In this project, we'll compare two different types of posts from [Hacker News](https://news.ycombinator.com/), a popular site where technology related stories (or 'posts') are voted and commented upon. The two types of posts we'll explore begin with either Ask HN or Show HN.

Users submit Ask HN posts to ask the Hacker News community a specific question, such as "What is the best online course you've ever taken?" Likewise, users submit Show HN posts to show the Hacker News community a project, product, or just generally something interesting.

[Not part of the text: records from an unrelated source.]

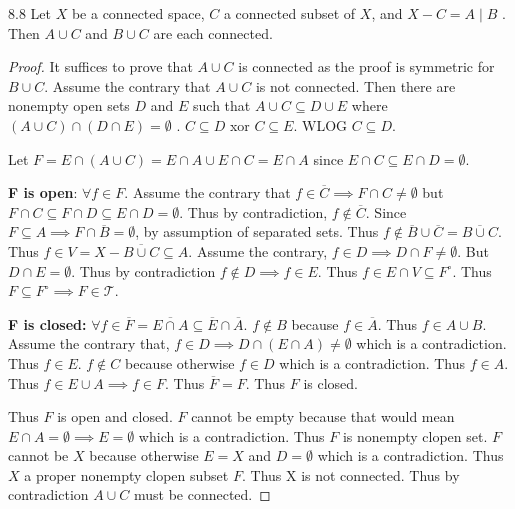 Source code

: \documentclass{article}
\newcommand*{\T}{\mathcal{T}}
\newcommand*{\subeq}{\subseteq}
\newcommand*{\empset}{\emptyset}
\begin{document}
\begin{claim}{8.8}\label{Claim 8.8.}
    Let $X$ be a connected space, $C$ a connected subset of $X$, and $X - C = A \mid B$ . Then $A \cup C$ and $B \cup C$ are each connected.
\end{claim}
\begin{proof}
    It suffices to prove that $A \cup C$ is connected as the proof is symmetric for $B \cup C$. 
    Assume the contrary that $A \cup C$ is not connected. Then there are nonempty open sets $D$ and $E$ such that $A \cup C \subeq D \cup E$ where $(A \cup C) \cap (D \cap E) = \empset$ . $C \subeq D$ xor $C \subeq E$. WLOG $C \subeq D$.
    
    Let $F = E \cap (A \cup C) = E \cap A \cup E \cap C = E \cap A$ since $E \cap C \subeq E \cap D = \empset$. 
    
    \textbf{F is open}: $\forall f \in F$. Assume the contrary that $f \in \overline{C} \implies F \cap C \neq \empset$ but $F \cap C \subeq F \cap D \subeq E \cap D = \empset$. Thus by contradiction, $f \not \in \overline{C}$. Since $F \subeq A \implies F \cap \overline{B} = \empset$, by assumption of separated sets. Thus $f \not \in \overline{B} \cup \overline{C} = \overline{B \cup C}$. Thus $f \in V = X - \overline{B \cup C} \subeq A$. Assume the contrary, $f \in D \implies D \cap F \neq \empset$. But $D \cap E = \empset$. Thus by contradiction $f \not \in D \implies f \in E$. Thus $f \in E \cap V \subeq F^\circ$. Thus $F \subeq F^\circ \implies F \in \T$. 
    
    \textbf{F is closed:} $\forall f \in \overline{F} = \overline{E \cap A} \subeq \overline{E} \cap \overline{A}$. $f \not \in B$ because $f \in \overline{A}$. Thus $f \in A \cup B$. Assume the contrary that, $f \in D \implies D \cap (E \cap A) \neq \empset$ which is a contradiction. Thus $f \in E$. $f \not \in C$ because otherwise $f\in D$ which is a contradiction. Thus $f \in A$. Thus $f \in E \cup A \implies f \in F$. Thus $\overline{F} = F$. Thus $F$ is closed. 
    
    Thus $F$ is open and closed. $F$ cannot be empty because that would mean $E \cap A = \empset \implies E = \empset$ which is a contradiction. Thus $F$ is nonempty clopen set. $F$ cannot be $X$ because otherwise $E = X$ and $D = \empset$ which is a contradiction. Thus $X$ a proper nonempty clopen subset $F$. Thus X is not connected. Thus by contradiction $A \cup C$ must be connected.    

\end{proof}
\end{document}
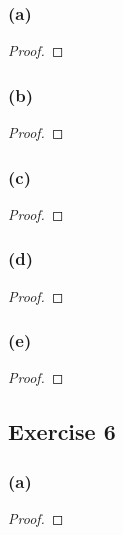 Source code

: \documentclass[14pt]{extarticle}
\begin{document}
\subsubsection{(a)}

\begin{proof}

\end{proof}

\subsubsection{(b)}

\begin{proof}

\end{proof}

\subsubsection{(c)}

\begin{proof}

\end{proof}

\subsubsection{(d)}

\begin{proof}

\end{proof}

\subsubsection{(e)}

\begin{proof}

\end{proof}

\subsection{Exercise 6}

\subsubsection{(a)}

\begin{proof}

\end{proof}
\end{document}
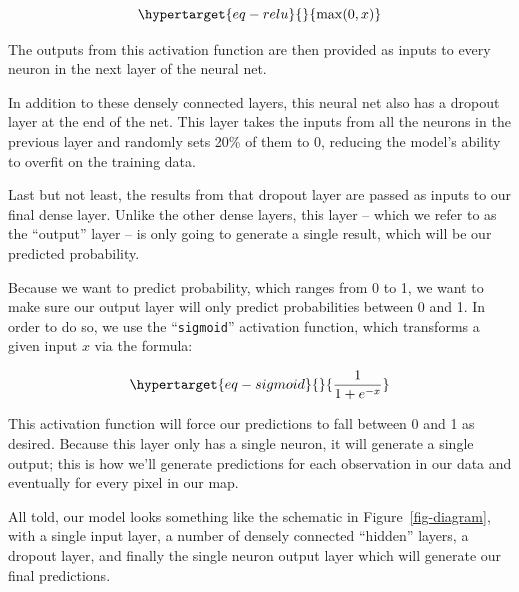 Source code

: \documentclass[
  letterpaper,
  DIV=11,
  numbers=noendperiod]{scrartcl}
\begin{document}
\begin{equation}\protect\hypertarget{eq-relu}{}{
\max(0, x)
}\label{eq-relu}\end{equation}

The outputs from this activation function are then provided as inputs to
every neuron in the next layer of the neural net.

In addition to these densely connected layers, this neural net also has
a dropout layer at the end of the net. This layer takes the inputs from
all the neurons in the previous layer and randomly sets 20\% of them to
0, reducing the model's ability to overfit on the training data.

Last but not least, the results from that dropout layer are passed as
inputs to our final dense layer. Unlike the other dense layers, this
layer -- which we refer to as the ``output'' layer -- is only going to
generate a single result, which will be our predicted probability.

Because we want to predict probability, which ranges from 0 to 1, we
want to make sure our output layer will only predict probabilities
between 0 and 1. In order to do so, we use the ``\texttt{sigmoid}''
activation function, which transforms a given input \(x\) via the
formula:

\begin{equation}\protect\hypertarget{eq-sigmoid}{}{
\frac{1}{1 + e^{-x}}
}\label{eq-sigmoid}\end{equation}

This activation function will force our predictions to fall between 0
and 1 as desired. Because this layer only has a single neuron, it will
generate a single output; this is how we'll generate predictions for
each observation in our data and eventually for every pixel in our map.

All told, our model looks something like the schematic in
Figure~\ref{fig-diagram}, with a single input layer, a number of densely
connected ``hidden'' layers, a dropout layer, and finally the single
neuron output layer which will generate our final predictions.
\end{document}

We'll specifically compare these two types of posts to determine the following:

  - Do Ask HN or Show HN receive more comments on average?
  - Do posts created at a certain time receive more comments on average?
  - Determine if show or ask posts receive more points on average.
  - Determine if posts created at a certain time are more likely to receive more points.
  

It should be noted that the data set we're working with was reduced from almost 300,000 rows to approximately 20,000 rows by removing all submissions that did not receive any comments, and then randomly sampling from the remaining submissions

# Introduction

In [11]:
#Read the Hacker news file .Assign the header to header variable and the remaining lines to hn_lines
import csv 

with open('hacker_news.csv') as f:
    hn_lines = list(csv.reader(f))

header = hn_lines[0]
hn_lines = hn_lines[1:]   
print(header)
hn_lines[:5]

['id', 'title', 'url', 'num_points', 'num_comments', 'author', 'created_at']


[['12224879',
  'Interactive Dynamic Video',
  'http://www.interactivedynamicvideo.com/',
  '386',
  '52',
  'ne0phyte',
  '8/4/2016 11:52'],
 ['10975351',
  'How to Use Open Source and Shut the Fuck Up at the Same Time',
  'http://hueniverse.com/2016/01/26/how-to-use-open-source-and-shut-the-fuck-up-at-the-same-time/',
  '39',
  '10',
  'josep2',
  '1/26/2016 19:30'],
 ['11964716',
  "Florida DJs May Face Felony for April Fools' Water Joke",
  'http://www.thewire.com/entertainment/2013/04/florida-djs-april-fools-water-joke/63798/',
  '2',
  '1',
  'vezycash',
  '6/23/2016 22:20'],
 ['11919867',
  'Technology ventures: From Idea to Enterprise',
  'https://www.amazon.com/Technology-Ventures-Enterprise-Thomas-Byers/dp/0073523429',
  '3',
  '1',
  'hswarna',
  '6/17/2016 0:01'],
 ['10301696',
  'Note by Note: The Making of Steinway L1037 (2007)',
  'http://www.nytimes.com/2007/11/07/movies/07stein.html?_r=0',
  '8',
  '2',
  'walterbell',
  '9/30/2015 4:12']]


# Extracting Ask HN and Show HN Posts

First, we'll identify posts that begin with either Ask HN or Show HN and separate the data for those two types of posts into different lists. Separating the data makes it easier to analyze in the following steps.


In [13]:
ask_posts =[]
show_posts = []
other_posts = []

for row in hn_lines : 
    title = row[1].lower()
    if title.startswith('ask hn'):
        ask_posts.append(row)
    elif title.startswith('show hn'):
        show_posts.append(row)
    else:
        other_posts.append(row)
        
        
print("Total no of ask posts {} out of {} total posts".format(len(ask_posts), len(hn_lines)))
print("Total no of show posts {} out of {} total posts".format( len(show_posts), len(hn_lines)))
print("Total no of other posts {} out of {} total posts".format( len(other_posts), len(hn_lines)))
        


Total no of ask posts 1744 out of 20100 total posts
Total no of show posts 1162 out of 20100 total posts
Total no of other posts 17194 out of 20100 total posts




# <font color='green'> Calculating the Average Number of Comments for Ask HN and Show HN Posts
</font>

Now that we separated ask posts and show posts into different lists, we'll calculate the average number of comments each type of post receives.




In [15]:
# Calcualte  for the ask comments
total_ask_comments = 0 
for post in ask_posts:
    total_ask_comments+= int(post[4])
avg_ask_comments = total_ask_comments/len(ask_posts)    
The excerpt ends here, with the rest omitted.